New Orleans St. Joseph Altar
Photo © N. A. Nungesser
St. Joseph Day Altars are another ethnic tradition in New Orleans that seems to grown each year with more public altars and larger displays.
Italian immigrants from Sicily brought the tradition to New Orleans from their homeland. According to a legend, a drought and famine during the Middle Ages caused much suffering in Sicily. People prayed to St. Joseph, the husband of Mary, and promised to thank him with food altars on his feast day, March 19, and give away the food to all.
Supposedly on midnight of March 19, it started to rain and broke the Sicilian drought. Many now create altars to thank St. Joseph for their personal prayers as well.
Part of the tradition requires that no money be spent on the altar, so its creators must beg for all items. There is also to be no personal profit in the altar, although items, including food, were for sale next to at least one altar this year to benefit a church.
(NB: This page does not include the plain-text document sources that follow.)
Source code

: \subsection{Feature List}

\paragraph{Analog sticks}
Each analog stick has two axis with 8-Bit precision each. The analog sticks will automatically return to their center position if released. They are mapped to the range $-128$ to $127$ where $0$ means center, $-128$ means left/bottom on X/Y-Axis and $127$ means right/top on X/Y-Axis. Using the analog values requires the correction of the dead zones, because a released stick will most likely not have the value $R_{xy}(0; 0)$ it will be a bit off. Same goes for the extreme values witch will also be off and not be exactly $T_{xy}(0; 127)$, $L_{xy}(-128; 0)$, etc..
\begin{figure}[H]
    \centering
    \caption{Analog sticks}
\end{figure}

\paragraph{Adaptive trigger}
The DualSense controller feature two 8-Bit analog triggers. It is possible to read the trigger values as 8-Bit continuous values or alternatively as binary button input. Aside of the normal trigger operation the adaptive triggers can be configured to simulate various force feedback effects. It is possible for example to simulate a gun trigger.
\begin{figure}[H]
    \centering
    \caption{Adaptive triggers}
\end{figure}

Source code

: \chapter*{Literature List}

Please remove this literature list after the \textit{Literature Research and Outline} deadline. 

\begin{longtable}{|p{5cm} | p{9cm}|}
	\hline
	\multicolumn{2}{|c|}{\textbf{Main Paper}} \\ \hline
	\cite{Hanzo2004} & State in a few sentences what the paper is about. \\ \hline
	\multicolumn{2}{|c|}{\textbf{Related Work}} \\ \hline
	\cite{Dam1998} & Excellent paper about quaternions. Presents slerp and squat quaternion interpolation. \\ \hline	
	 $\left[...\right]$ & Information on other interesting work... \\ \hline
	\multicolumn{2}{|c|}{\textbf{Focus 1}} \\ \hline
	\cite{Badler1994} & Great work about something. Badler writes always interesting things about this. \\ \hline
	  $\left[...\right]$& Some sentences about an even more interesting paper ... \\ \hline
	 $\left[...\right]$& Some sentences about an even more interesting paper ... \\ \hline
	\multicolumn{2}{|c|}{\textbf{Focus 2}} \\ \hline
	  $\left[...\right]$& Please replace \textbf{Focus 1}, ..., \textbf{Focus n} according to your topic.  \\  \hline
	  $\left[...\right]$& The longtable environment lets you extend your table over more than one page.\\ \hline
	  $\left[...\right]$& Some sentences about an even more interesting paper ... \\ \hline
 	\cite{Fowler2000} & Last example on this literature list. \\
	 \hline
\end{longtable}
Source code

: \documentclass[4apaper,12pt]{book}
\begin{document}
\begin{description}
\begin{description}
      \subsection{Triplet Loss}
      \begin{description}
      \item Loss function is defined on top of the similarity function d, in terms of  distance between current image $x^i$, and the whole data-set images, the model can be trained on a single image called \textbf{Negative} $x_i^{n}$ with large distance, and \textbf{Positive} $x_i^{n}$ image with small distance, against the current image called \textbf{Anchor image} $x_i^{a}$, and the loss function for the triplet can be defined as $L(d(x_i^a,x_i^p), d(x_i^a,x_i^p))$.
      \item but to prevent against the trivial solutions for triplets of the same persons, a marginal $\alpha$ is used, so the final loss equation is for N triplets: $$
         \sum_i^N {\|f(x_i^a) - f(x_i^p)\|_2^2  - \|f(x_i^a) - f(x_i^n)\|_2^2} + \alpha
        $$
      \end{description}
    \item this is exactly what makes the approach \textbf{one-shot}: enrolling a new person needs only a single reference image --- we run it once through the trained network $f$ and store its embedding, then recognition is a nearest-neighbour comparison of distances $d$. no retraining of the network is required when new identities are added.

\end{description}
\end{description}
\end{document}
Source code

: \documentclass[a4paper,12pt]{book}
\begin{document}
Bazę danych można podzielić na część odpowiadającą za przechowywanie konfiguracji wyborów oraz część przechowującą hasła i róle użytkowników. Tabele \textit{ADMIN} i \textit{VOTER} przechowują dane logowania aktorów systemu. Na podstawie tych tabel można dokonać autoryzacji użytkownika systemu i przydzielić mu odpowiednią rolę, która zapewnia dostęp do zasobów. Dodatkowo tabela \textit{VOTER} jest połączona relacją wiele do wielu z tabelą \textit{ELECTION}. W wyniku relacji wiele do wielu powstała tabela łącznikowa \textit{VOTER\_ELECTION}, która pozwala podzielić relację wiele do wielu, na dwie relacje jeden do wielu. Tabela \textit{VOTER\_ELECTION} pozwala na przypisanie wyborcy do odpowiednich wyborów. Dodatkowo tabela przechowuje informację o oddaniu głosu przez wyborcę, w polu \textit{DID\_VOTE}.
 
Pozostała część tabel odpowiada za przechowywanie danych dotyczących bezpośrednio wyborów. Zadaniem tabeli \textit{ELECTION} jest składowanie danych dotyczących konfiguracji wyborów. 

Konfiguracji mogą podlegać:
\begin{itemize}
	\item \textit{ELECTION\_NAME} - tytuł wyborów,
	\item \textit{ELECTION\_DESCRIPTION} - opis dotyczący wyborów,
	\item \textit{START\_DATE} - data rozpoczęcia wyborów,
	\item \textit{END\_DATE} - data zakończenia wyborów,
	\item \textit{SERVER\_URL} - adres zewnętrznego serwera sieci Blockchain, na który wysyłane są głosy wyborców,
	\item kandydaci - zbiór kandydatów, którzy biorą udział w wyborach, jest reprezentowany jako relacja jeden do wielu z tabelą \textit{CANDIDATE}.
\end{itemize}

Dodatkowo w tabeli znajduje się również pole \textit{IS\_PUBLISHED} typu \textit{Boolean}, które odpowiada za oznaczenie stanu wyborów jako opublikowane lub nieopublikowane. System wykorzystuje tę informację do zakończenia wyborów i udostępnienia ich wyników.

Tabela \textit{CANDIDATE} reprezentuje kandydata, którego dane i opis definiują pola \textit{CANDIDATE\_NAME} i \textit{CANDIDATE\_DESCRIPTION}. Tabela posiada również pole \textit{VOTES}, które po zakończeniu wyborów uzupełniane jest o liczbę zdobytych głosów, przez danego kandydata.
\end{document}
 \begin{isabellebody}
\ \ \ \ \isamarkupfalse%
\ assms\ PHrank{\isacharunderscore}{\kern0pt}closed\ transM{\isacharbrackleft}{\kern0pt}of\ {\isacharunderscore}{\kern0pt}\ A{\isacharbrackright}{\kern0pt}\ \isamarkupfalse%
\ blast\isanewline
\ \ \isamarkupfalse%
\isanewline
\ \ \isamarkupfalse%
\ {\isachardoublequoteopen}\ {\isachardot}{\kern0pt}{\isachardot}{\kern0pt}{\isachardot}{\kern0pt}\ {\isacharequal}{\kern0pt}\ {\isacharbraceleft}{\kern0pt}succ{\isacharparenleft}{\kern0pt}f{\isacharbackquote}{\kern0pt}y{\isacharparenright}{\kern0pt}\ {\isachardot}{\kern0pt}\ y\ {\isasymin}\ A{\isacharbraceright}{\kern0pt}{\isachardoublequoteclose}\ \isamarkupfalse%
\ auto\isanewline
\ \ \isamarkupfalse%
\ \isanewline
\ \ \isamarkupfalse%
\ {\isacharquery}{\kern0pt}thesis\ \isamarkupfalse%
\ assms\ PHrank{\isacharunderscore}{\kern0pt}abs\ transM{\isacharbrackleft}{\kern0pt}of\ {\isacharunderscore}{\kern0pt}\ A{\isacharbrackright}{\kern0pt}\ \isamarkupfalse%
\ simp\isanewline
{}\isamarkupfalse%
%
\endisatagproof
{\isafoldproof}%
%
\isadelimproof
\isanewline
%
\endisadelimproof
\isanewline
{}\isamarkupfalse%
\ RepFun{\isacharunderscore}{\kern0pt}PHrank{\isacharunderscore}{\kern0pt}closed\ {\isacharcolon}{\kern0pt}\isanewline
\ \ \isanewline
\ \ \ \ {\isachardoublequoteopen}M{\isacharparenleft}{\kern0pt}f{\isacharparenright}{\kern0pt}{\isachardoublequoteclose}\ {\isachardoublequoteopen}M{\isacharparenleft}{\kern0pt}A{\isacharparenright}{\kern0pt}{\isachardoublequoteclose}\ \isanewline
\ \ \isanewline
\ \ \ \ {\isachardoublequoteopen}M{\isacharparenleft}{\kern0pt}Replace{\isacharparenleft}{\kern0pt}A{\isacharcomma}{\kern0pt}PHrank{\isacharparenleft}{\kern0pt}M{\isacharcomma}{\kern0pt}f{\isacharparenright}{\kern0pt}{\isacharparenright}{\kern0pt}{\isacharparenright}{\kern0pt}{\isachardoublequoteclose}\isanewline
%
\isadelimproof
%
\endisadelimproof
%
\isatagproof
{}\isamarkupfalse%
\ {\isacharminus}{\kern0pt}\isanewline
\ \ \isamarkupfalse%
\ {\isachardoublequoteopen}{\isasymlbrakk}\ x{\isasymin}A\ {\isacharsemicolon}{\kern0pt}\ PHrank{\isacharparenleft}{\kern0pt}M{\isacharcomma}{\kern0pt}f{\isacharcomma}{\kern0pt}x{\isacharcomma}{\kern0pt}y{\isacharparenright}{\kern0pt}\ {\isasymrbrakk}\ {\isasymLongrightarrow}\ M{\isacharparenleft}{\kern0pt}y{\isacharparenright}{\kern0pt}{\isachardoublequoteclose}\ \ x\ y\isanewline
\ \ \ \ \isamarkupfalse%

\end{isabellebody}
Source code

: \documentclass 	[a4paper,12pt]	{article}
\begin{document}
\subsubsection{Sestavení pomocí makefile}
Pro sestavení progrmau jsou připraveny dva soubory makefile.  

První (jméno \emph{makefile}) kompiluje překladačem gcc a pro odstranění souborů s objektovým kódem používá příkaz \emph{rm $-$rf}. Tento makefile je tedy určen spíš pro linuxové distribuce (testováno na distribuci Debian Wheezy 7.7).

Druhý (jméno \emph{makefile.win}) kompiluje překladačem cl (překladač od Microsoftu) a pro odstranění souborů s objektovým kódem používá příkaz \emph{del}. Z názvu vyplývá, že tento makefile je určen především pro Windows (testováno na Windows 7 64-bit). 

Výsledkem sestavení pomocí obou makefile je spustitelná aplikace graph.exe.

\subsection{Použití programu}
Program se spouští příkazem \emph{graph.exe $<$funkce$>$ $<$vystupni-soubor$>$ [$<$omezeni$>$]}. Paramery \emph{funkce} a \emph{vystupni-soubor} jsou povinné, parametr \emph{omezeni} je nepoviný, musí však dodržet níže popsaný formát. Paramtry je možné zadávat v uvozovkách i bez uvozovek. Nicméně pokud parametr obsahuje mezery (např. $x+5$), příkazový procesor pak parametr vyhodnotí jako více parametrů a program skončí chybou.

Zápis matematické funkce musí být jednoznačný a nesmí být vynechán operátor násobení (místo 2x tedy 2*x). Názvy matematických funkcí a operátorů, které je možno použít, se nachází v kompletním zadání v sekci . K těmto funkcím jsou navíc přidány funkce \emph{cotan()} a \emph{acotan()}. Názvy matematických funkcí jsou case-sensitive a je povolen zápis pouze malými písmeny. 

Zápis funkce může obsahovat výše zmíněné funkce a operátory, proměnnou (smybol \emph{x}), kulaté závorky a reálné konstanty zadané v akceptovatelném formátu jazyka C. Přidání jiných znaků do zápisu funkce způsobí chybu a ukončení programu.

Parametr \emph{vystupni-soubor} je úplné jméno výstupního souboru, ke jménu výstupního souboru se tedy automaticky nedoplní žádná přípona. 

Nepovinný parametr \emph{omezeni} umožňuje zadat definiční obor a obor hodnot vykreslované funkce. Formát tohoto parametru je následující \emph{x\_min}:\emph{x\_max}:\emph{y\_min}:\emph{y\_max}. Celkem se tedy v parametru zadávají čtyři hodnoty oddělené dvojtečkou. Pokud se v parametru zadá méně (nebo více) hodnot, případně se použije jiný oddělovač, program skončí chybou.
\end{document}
St. Joseph altars were reportedly mostly found in private homes in the past. Some private home altars, past and present, included public open houses. Nowadays, the tradition has gone very public and altars are found in numerous Catholic Churches, Catholic school gyms, the local Italian heritage museum and even unexpected venues like Rock n Bowl.
Even if you have never been to a St. Joseph Day Altar, if you have lived in New Orleans long enough, someone has probably given you a "lucky bean". I wonder how many locals carry a lucky bean in their purse or wallet.
These fava beans are always part of the altars and are given out freely to all visitors. Originally food for animals, the fava bean became a food staple during a famine when all other crops failed.
Baked goods are highlights of the altars. Decorative but edible breads, including cuccidatti bread with figs, are made in a variety of shapes and symbols such as a heart, fish, cross, and dove. A hard boiled egg is baked into some of the breads.
The homemade Italian cookies are favorites of many visitors. They usually include a variety of fig cakes and biscotti.
Just about every item, every shape, and even some spices and ingredients, have at least one symbolic meaning.
The altars always included an abundance of fresh vegetables and fruits. One superstition holds that stealing a lemon from the altar, and leaving money for the poor in its place, brings either good luck and/or marriage.
There is always fish and wine, symbolizing miracles, on the altars, but never any meat. Some of the altars memorialize deceased loved ones with candles, photos, cakes and other items. Devout visitors may place "petitions" or prayer notes to St. Joseph on the altar during their visit.
After a display of one or more days, generally the St. Joseph altars are "broken" and the non-perishables not given to visitors are donated to charity.